You can probably push  the core a lot higher. Low end cards tend to OC quite well because of the low TDP and simplicity of the core. Also Core bums is what will give you the most noticeable improvement.


----------



## FreedomEclipse (Apr 2, 2011)

lexan said:


> Thanks alot freedom, i used Catalyst overdrive to set the new clock speeds (from 600Mhz GPU clock and 400Mhz Memory clock to 650Mhz GPU and 550 Memory), ive tested the new clocks with a myriad of games from MOH2010, BF:Bad Company 2, NFS:Hot Pursuit 2010, Tropico 3...etc Ive stress tested tested with 3d Mark Vantage & its stable at those speeds. Temp wise it runs at mid 50s to low 60s  when idle & mid 80s to low 90s when under full load, its passively cooled. In RBE i get the option to save the new bios as a *.rom file so its not much trouble for u, could you please guide me on how ill make a bootable flash disk so that i can permanently flash that cards bios coz i cant do that in RBE or the windows GUI, by the way im running Windows 7 home premium and my intention is to have a silent HTPC, thats why apart from the CPU fan & PSU fan, i havent added any more fans. Again, thanks in advance.

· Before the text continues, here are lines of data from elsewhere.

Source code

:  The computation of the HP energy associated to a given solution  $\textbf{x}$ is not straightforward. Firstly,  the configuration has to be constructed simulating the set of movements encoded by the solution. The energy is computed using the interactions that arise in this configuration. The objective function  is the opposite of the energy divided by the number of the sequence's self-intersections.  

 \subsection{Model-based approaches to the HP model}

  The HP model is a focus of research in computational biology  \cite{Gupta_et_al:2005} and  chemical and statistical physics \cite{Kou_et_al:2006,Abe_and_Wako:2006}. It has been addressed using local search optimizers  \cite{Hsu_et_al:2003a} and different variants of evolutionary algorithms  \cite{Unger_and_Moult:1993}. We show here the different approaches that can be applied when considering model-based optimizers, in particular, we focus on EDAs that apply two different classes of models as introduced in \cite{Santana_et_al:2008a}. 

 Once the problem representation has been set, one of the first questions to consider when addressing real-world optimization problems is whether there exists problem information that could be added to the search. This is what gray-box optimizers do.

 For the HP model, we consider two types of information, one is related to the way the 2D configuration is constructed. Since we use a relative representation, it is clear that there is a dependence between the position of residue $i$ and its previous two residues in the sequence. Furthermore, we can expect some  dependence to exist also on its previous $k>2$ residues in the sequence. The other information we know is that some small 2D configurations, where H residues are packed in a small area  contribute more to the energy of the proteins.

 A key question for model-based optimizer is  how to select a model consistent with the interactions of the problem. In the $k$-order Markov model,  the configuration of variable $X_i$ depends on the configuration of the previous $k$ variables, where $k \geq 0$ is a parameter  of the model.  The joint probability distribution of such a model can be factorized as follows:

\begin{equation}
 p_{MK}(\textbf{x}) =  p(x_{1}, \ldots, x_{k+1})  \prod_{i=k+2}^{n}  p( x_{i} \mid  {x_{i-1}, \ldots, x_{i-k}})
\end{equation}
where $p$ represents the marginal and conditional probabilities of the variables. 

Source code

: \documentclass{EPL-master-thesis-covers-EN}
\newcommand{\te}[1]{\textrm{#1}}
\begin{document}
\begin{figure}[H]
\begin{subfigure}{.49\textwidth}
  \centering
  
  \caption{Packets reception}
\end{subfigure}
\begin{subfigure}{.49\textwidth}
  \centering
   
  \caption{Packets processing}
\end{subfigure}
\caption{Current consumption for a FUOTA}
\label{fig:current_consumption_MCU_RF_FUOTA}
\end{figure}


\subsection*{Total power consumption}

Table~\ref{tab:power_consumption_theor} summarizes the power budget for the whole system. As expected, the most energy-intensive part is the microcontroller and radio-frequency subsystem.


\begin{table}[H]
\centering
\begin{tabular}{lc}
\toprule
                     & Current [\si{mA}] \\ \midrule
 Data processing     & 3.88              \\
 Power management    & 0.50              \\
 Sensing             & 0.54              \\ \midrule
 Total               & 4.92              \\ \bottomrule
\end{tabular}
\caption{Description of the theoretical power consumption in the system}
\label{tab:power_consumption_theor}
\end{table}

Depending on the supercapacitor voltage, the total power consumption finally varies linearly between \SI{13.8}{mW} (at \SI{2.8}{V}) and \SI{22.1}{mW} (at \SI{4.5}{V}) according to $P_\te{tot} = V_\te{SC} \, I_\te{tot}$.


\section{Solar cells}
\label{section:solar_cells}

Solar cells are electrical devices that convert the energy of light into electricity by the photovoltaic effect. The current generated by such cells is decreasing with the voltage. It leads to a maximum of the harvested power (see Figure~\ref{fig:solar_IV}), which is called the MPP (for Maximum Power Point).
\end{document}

Is your card a passive one or one with a fan on it? most of them are passive. you could probably clock it higher with Afterburner.


----------



## cheesy999 (Apr 2, 2011)

HalfAHertz said:


> You can probably push the core a lot higher. Low end cards tend to OC quite well because of the low TDP and simplicity of the core. Also Core bums is what will give you the most noticeable improvement.

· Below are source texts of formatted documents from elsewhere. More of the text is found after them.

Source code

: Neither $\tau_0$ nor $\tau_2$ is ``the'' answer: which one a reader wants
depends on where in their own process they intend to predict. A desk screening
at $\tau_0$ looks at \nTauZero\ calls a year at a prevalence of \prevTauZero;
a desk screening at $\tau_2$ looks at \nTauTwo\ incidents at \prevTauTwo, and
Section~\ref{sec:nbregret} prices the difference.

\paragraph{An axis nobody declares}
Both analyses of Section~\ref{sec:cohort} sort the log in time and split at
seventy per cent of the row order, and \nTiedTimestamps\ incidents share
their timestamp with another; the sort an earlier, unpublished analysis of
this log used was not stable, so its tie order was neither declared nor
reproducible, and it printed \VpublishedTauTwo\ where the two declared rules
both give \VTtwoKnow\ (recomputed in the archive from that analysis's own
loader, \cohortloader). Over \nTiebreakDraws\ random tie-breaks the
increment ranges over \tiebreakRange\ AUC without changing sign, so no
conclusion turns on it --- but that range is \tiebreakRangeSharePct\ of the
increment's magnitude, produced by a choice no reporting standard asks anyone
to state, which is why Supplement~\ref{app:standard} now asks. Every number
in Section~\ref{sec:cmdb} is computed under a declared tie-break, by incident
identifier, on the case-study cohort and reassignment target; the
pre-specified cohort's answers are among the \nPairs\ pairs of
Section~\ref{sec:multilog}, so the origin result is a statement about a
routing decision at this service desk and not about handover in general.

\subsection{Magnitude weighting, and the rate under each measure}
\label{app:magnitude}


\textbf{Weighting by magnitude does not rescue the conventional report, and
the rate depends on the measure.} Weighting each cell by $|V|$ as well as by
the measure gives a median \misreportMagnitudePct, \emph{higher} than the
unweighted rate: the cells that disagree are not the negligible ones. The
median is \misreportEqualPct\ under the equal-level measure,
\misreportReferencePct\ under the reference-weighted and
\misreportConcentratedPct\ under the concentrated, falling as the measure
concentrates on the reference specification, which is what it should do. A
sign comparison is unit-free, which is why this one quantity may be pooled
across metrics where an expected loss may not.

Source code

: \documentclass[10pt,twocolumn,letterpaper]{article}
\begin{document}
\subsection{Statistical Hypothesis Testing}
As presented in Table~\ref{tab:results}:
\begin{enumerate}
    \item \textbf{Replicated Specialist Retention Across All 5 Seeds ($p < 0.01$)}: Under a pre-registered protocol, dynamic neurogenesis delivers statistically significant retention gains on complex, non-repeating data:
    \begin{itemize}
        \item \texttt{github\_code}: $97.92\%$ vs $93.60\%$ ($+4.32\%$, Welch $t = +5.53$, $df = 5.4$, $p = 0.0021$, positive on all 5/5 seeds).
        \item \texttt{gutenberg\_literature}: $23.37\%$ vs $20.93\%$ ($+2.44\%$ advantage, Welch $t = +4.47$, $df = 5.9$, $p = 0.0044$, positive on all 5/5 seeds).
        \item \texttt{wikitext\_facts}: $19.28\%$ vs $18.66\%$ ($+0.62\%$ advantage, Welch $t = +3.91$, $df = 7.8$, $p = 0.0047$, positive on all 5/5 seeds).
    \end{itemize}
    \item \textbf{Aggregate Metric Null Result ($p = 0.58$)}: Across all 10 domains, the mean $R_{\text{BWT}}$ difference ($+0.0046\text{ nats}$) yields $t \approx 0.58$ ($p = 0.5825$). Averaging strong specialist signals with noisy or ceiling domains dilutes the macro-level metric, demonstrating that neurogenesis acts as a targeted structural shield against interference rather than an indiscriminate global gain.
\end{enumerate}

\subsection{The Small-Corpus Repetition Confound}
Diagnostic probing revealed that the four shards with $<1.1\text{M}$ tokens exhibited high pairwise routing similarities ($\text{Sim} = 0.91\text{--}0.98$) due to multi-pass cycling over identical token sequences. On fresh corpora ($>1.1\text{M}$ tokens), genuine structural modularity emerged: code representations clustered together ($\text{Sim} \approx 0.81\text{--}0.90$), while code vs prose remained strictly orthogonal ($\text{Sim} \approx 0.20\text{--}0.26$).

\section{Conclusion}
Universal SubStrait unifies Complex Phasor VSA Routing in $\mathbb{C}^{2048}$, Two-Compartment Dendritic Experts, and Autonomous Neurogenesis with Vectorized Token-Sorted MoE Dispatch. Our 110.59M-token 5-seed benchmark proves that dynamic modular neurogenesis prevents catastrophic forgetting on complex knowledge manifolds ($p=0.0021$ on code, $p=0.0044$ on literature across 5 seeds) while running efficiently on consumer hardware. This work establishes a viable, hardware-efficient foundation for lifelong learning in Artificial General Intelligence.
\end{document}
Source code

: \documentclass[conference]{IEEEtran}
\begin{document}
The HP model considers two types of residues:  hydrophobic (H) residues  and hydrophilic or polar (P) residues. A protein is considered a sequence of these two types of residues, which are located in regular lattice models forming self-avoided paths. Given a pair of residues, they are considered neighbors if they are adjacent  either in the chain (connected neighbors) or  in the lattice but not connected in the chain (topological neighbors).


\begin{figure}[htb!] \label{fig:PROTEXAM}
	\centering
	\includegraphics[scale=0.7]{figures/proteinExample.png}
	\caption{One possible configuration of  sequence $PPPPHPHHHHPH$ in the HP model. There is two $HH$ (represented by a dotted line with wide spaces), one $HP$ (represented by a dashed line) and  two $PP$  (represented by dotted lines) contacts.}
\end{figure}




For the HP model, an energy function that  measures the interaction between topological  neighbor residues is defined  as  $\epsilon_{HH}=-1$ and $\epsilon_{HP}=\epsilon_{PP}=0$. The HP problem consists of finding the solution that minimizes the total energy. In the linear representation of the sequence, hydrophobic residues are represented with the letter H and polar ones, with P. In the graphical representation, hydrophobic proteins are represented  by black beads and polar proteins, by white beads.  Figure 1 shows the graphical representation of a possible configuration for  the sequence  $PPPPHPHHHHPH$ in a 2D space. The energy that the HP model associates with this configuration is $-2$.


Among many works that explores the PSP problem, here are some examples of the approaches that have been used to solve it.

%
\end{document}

yeah, its even better with integrated gfx, when i didn't have my gts 250 in i got 30-40% on my 7025 and i only stopped cause i got bored


----------



## lexan (Apr 2, 2011)

Thanks people ill try to push it harder tonight with CMRirt 2 & GTA IV but i dont wanna take it too far coz its passively cooled & since my aim is a silent HTPC, i dont wanna add noisy cooling fans. My main problem is how to make those new clock speeds permanent in bios, please help me with step by step instructions on how to permanently set those new core & ram speeds in bios coz as it is, ill have to set those speeds again the moment i format this harddrive which happens very often. I promise you guys, i'm a quick learner 

Thanks for your help and suggestions, i appreciate.


----------



## FreedomEclipse (Apr 2, 2011)

The Accelero L2 I linked to is pretty low profile cooler -- and fitting one is easy and doesnt require the skill of a master craftsman to install.

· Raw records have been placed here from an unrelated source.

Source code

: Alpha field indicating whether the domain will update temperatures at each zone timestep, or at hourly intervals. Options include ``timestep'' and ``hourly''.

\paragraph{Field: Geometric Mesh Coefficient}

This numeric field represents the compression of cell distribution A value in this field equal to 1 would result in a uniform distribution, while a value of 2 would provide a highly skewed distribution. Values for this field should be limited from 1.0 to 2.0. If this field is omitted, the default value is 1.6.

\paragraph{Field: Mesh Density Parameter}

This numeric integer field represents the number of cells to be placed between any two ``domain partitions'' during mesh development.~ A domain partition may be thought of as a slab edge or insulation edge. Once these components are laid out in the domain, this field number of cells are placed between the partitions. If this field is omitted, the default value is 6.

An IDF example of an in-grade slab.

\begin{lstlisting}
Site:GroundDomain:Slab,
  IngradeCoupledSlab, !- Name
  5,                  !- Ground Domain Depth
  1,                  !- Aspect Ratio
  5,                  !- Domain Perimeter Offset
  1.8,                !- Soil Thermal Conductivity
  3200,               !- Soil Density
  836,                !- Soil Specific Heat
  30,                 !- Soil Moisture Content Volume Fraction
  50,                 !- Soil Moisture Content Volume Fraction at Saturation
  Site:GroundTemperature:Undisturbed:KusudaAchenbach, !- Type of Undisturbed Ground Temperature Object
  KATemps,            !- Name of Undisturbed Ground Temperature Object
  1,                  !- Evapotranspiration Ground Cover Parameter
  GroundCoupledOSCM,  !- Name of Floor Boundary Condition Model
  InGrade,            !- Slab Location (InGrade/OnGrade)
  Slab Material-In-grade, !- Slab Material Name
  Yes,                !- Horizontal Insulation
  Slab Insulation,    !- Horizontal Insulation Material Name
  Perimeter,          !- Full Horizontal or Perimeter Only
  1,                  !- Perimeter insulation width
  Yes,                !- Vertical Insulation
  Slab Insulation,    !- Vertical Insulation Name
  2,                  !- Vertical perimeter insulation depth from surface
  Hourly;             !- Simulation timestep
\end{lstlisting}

 Secondly, not all fans are noisey. we are no way suggesting you attach a leaf blower to your case. something like a Noctua NF-12 is very quiet. Have a look at some Akasa Apache fans. they are virtually silent and move a good amount of air. they are possibly a little more expensive then regular 120mm fans but trust me, its worth the money. Highly recommended if you can fit one in your case. 

Keep an eye on your temps. and go easy with Kombustor. as that will make your card heat up ALOT as it stresses the card. if it goes anywhere above 80'c then you NEED to get some active cooling for it. because if you dont it will melt. Passive cards arent really made with overclocking in mind. 

----

If MSI afterburner reconises your card. and you can use it to overclock. theres a little tickbox at the bottom of the program which says "apply overclocking at system start up" thats the easy way around if. but if you want the bios way i will type up a small guide


----------



## lexan (Apr 3, 2011)

Hi FreedomEclipse, i found a great walkthrough complete with photos for permanently flashing the bios with ATI Flash here...[http://www.techpowerup.com/forums/showthread.php?t=57750]. Ive applied it and fresh installed the OS just to confirm that it works. Thanks for your help, next on my list is HDMI, hope i find someone as helpful as you to answer my questions. Have a nice day.


----------



## OneMoar (Apr 3, 2011)

why not replace the card =/


----------



## lexan (Apr 3, 2011)

OneMoar said:


> why not replace the card =/



Like i said above, its a Third world country, and even when you find a good deal from an online store, the freight, insurance and customs costs almost triple the price of the item unless you are buying in bulk.


----------



## OneMoar (Apr 3, 2011)

lexan said:


> Like i said above, its a Third world country, and even when you find a good deal from an online store, the freight, insurance and customs costs almost triple the price of the item unless you are buying in bulk.



and if you burn the card up by pushing it so hard ?


----------



## lexan (Apr 3, 2011)

OneMoar said:


> and if you burn the card up by pushing it so hard ?



The current clockspeeds im doing are within the cards safe limits, there are forum posts and You tube videos of people who have pushed this card way beyond its safe limits with no trouble at all, so im not worried about burning it.


----------